## Problem to work on
Copy each line of the material in which the word "ressourcer" appears.

::::

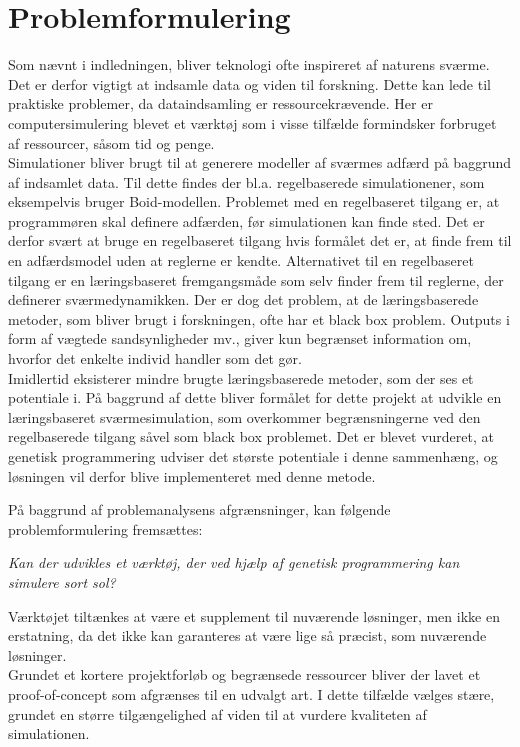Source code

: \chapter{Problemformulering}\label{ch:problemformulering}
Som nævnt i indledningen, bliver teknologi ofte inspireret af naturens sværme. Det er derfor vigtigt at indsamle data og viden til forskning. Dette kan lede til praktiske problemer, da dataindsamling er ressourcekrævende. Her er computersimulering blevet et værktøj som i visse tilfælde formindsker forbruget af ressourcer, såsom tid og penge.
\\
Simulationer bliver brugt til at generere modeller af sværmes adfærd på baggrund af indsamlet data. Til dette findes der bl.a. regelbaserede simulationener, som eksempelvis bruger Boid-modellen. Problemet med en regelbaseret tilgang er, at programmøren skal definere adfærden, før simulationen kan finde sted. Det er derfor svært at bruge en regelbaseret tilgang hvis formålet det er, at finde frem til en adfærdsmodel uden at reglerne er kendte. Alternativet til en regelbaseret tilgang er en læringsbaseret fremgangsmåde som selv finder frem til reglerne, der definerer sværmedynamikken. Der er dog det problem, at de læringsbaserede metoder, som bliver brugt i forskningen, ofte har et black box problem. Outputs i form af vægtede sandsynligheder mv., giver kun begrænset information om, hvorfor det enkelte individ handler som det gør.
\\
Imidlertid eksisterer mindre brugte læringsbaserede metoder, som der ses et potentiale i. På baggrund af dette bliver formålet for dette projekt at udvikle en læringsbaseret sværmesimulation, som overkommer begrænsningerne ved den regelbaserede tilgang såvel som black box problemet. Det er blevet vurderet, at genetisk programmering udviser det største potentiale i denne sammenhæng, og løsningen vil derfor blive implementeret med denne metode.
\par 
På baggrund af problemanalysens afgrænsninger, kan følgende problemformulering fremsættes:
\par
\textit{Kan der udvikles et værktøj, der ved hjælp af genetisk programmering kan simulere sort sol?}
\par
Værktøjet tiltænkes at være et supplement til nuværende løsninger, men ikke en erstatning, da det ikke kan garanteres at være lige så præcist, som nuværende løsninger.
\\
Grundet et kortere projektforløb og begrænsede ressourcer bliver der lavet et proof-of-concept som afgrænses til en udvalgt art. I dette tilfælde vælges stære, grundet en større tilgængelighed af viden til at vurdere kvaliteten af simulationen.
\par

::::

## Answer to this exercise
Som nævnt i indledningen, bliver teknologi ofte inspireret af naturens sværme. Det er derfor vigtigt at indsamle data og viden til forskning. Dette kan lede til praktiske problemer, da dataindsamling er ressourcekrævende. Her er computersimulering blevet et værktøj som i visse tilfælde formindsker forbruget af ressourcer, såsom tid og penge.
Grundet et kortere projektforløb og begrænsede ressourcer bliver der lavet et proof-of-concept som afgrænses til en udvalgt art. I dette tilfælde vælges stære, grundet en større tilgængelighed af viden til at vurdere kvaliteten af simulationen.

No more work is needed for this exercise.